WHAT IS EXPECTED: Once you have read the listing, output it exactly and completely.

DATA LISTING:
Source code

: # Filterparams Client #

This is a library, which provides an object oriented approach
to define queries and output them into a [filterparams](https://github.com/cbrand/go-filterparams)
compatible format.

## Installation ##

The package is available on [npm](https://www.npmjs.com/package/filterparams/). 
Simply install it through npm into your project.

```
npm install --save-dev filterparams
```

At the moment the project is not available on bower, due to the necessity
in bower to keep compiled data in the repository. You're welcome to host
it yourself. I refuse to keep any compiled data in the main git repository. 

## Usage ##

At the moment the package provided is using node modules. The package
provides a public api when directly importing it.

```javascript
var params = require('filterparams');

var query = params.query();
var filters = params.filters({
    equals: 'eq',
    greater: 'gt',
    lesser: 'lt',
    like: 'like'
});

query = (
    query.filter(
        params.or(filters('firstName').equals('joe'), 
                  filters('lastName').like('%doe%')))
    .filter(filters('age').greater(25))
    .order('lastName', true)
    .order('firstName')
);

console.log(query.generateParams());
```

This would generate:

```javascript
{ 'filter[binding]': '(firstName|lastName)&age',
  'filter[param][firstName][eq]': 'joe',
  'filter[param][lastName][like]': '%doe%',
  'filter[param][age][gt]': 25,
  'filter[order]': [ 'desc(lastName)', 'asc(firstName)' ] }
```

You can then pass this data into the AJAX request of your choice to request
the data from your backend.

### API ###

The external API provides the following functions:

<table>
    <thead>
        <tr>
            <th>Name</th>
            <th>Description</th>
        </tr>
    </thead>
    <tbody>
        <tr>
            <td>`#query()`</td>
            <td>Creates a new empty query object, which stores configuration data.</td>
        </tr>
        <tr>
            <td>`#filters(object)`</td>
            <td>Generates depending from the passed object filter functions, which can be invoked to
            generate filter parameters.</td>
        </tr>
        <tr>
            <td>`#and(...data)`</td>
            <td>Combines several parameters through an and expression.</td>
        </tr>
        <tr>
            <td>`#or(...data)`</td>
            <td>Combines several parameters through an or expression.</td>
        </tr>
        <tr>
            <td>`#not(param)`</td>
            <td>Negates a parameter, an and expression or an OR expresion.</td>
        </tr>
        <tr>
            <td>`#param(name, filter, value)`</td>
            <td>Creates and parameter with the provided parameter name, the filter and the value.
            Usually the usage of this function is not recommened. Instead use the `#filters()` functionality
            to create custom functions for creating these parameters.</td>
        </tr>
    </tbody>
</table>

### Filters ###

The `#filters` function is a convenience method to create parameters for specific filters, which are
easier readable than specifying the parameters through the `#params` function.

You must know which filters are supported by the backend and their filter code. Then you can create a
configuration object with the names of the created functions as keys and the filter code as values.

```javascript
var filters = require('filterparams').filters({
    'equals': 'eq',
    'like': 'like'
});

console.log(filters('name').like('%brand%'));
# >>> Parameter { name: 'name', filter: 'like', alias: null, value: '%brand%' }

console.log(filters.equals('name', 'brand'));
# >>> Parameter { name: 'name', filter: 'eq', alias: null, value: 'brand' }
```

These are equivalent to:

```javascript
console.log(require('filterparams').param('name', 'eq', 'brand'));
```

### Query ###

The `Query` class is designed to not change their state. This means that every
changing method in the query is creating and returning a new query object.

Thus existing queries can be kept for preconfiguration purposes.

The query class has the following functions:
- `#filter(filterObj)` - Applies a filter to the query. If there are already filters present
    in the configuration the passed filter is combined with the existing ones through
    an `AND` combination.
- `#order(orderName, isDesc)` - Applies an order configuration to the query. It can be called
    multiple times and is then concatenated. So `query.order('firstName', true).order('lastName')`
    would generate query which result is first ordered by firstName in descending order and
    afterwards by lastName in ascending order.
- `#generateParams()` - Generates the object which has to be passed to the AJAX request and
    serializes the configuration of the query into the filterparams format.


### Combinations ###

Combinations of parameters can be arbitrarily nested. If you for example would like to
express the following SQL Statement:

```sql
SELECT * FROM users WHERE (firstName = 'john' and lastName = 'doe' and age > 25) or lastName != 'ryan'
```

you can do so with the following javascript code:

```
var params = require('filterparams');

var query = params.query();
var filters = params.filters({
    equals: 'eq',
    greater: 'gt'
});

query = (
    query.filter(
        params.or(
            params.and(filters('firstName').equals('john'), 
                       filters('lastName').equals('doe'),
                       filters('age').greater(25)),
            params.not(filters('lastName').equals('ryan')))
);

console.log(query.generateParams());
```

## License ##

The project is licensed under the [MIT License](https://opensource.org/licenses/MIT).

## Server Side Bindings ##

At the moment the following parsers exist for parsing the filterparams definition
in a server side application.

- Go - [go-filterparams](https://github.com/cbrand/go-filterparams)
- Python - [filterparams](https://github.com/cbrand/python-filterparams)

TASK OUTPUT:
Source code

: # Filterparams Client #

This is a library, which provides an object oriented approach
to define queries and output them into a [filterparams](https://github.com/cbrand/go-filterparams)
compatible format.

## Installation ##

The package is available on [npm](https://www.npmjs.com/package/filterparams/). 
Simply install it through npm into your project.

```
npm install --save-dev filterparams
```

At the moment the project is not available on bower, due to the necessity
in bower to keep compiled data in the repository. You're welcome to host
it yourself. I refuse to keep any compiled data in the main git repository. 

## Usage ##

At the moment the package provided is using node modules. The package
provides a public api when directly importing it.

```javascript
var params = require('filterparams');

var query = params.query();
var filters = params.filters({
    equals: 'eq',
    greater: 'gt',
    lesser: 'lt',
    like: 'like'
});

query = (
    query.filter(
        params.or(filters('firstName').equals('joe'), 
                  filters('lastName').like('%doe%')))
    .filter(filters('age').greater(25))
    .order('lastName', true)
    .order('firstName')
);

console.log(query.generateParams());
```

This would generate:

```javascript
{ 'filter[binding]': '(firstName|lastName)&age',
  'filter[param][firstName][eq]': 'joe',
  'filter[param][lastName][like]': '%doe%',
  'filter[param][age][gt]': 25,
  'filter[order]': [ 'desc(lastName)', 'asc(firstName)' ] }
```

You can then pass this data into the AJAX request of your choice to request
the data from your backend.

### API ###

The external API provides the following functions:

<table>
    <thead>
        <tr>
            <th>Name</th>
            <th>Description</th>
        </tr>
    </thead>
    <tbody>
        <tr>
            <td>`#query()`</td>
            <td>Creates a new empty query object, which stores configuration data.</td>
        </tr>
        <tr>
            <td>`#filters(object)`</td>
            <td>Generates depending from the passed object filter functions, which can be invoked to
            generate filter parameters.</td>
        </tr>
        <tr>
            <td>`#and(...data)`</td>
            <td>Combines several parameters through an and expression.</td>
        </tr>
        <tr>
            <td>`#or(...data)`</td>
            <td>Combines several parameters through an or expression.</td>
        </tr>
        <tr>
            <td>`#not(param)`</td>
            <td>Negates a parameter, an and expression or an OR expresion.</td>
        </tr>
        <tr>
            <td>`#param(name, filter, value)`</td>
            <td>Creates and parameter with the provided parameter name, the filter and the value.
            Usually the usage of this function is not recommened. Instead use the `#filters()` functionality
            to create custom functions for creating these parameters.</td>
        </tr>
    </tbody>
</table>

### Filters ###

The `#filters` function is a convenience method to create parameters for specific filters, which are
easier readable than specifying the parameters through the `#params` function.

You must know which filters are supported by the backend and their filter code. Then you can create a
configuration object with the names of the created functions as keys and the filter code as values.

```javascript
var filters = require('filterparams').filters({
    'equals': 'eq',
    'like': 'like'
});

console.log(filters('name').like('%brand%'));
# >>> Parameter { name: 'name', filter: 'like', alias: null, value: '%brand%' }

console.log(filters.equals('name', 'brand'));
# >>> Parameter { name: 'name', filter: 'eq', alias: null, value: 'brand' }
```

These are equivalent to:

```javascript
console.log(require('filterparams').param('name', 'eq', 'brand'));
```

### Query ###

The `Query` class is designed to not change their state. This means that every
changing method in the query is creating and returning a new query object.

Thus existing queries can be kept for preconfiguration purposes.

The query class has the following functions:
- `#filter(filterObj)` - Applies a filter to the query. If there are already filters present
    in the configuration the passed filter is combined with the existing ones through
    an `AND` combination.
- `#order(orderName, isDesc)` - Applies an order configuration to the query. It can be called
    multiple times and is then concatenated. So `query.order('firstName', true).order('lastName')`
    would generate query which result is first ordered by firstName in descending order and
    afterwards by lastName in ascending order.
- `#generateParams()` - Generates the object which has to be passed to the AJAX request and
    serializes the configuration of the query into the filterparams format.


### Combinations ###

Combinations of parameters can be arbitrarily nested. If you for example would like to
express the following SQL Statement:

```sql
SELECT * FROM users WHERE (firstName = 'john' and lastName = 'doe' and age > 25) or lastName != 'ryan'
```

you can do so with the following javascript code:

```
var params = require('filterparams');

var query = params.query();
var filters = params.filters({
    equals: 'eq',
    greater: 'gt'
});

query = (
    query.filter(
        params.or(
            params.and(filters('firstName').equals('john'), 
                       filters('lastName').equals('doe'),
                       filters('age').greater(25)),
            params.not(filters('lastName').equals('ryan')))
);

console.log(query.generateParams());
```

## License ##

The project is licensed under the [MIT License](https://opensource.org/licenses/MIT).

## Server Side Bindings ##

At the moment the following parsers exist for parsing the filterparams definition
in a server side application.

- Go - [go-filterparams](https://github.com/cbrand/go-filterparams)
- Python - [filterparams](https://github.com/cbrand/python-filterparams)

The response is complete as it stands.